The end of the Cold War brought what the Finnish international legal theorist Martti Koskenniemi termed, an “enthusiastic revival” of international law. New actors emerged, new laws were made, new hopes voiced. Within the last twenty years, the system of international was greatly energized, and the United States was an important contributor to and shaper of international legal norms, which reflected, inter alia, American values. Given this fact, it is incongruous to argue, as do Goldsmith and Posner, that international law reflects only the interest of powerful states and is therefore not “good” as such.
Just like a box of chocolates
But there is also no reason for a prima facie assumption that a system reflecting the interests of powerful states is bad. This bears out especially in light of the renewed commitment, by the Obama administration, to international law as the prime tool to engage other states and to find peaceful and sustainable solutions to international conflicts. And with the notable exception of historically explainable, but outdated institutional rules, such as the membership and decision-making structure of the Security Council, international law, just as any legal system, has a strong immune system and phases out – through state practice – rules which do not conform to the aspirations of the majority of states. Again, it is like a box of chocolates. Intrinsically good, but with some bitter pieces.

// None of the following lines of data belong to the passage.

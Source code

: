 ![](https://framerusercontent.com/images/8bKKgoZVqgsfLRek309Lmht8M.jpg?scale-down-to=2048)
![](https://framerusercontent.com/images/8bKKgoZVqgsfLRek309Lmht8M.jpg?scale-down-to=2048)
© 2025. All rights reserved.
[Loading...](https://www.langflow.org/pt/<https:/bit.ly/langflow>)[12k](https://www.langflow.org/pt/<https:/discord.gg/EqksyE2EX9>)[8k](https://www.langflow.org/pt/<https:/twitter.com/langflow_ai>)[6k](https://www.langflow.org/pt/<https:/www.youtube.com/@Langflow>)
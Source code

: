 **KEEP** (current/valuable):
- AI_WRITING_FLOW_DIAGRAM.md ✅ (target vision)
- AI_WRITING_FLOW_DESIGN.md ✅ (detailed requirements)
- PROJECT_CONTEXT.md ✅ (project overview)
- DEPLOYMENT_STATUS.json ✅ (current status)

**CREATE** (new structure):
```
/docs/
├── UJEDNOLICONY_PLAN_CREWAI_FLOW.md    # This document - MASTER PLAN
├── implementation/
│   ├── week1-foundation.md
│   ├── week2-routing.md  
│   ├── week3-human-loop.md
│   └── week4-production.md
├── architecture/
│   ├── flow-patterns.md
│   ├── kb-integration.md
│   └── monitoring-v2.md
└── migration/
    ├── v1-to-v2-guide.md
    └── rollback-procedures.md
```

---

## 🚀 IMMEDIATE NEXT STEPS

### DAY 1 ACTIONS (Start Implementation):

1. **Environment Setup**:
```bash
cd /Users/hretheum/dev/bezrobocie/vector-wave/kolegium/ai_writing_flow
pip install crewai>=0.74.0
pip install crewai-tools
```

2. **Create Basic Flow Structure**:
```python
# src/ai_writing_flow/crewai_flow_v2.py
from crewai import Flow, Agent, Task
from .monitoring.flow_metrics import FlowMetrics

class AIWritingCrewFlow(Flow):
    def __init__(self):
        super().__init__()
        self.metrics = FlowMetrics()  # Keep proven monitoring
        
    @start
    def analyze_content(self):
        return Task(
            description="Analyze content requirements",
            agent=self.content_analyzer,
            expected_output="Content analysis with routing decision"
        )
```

To continue in this line of thought (and, yes, I am getting hungry as I write this), Hugo Grotius, often described as the “father of international law”, wrote that there lies in each person an “appetitus societatis”, an appetite, or desire, to live peacefully in an ordered society, structured by binding rules of a general nature and applicability. I see no reason why states would not also have this “appetite”. In fact, I would argue, they do. International law needs to be binding, it is binding, and states accept it as binding – Goldsmith and Posner’s arguments notwithstanding.
More than forty years ago, Louis Henkin ’40 formulated, in How Nations Behave, that “[i]t is probably the case that almost all nations observe almost all principles of international law and almost all of their obligations almost all of the time.” While not wrong, he was imprecise: It is not only “probably” the case, but evidence has shown that his statement is unequivocally true.
States follow the Forrest Gump Approach to International Law, eating the sweet and the bitter pralines, enjoying their rights and respecting almost all of their obligations almost all of the times, even if they contradict state interest in the short run. They do so, because they know that the international legal system, and not any particular rule, reflects their values, and will, in the long run, ensure the realization of such values with more effectivity and sensibility to human rights than any nation could possibly achieve alone.
Matthias C. Kettemann is an LL.M. student from Austria.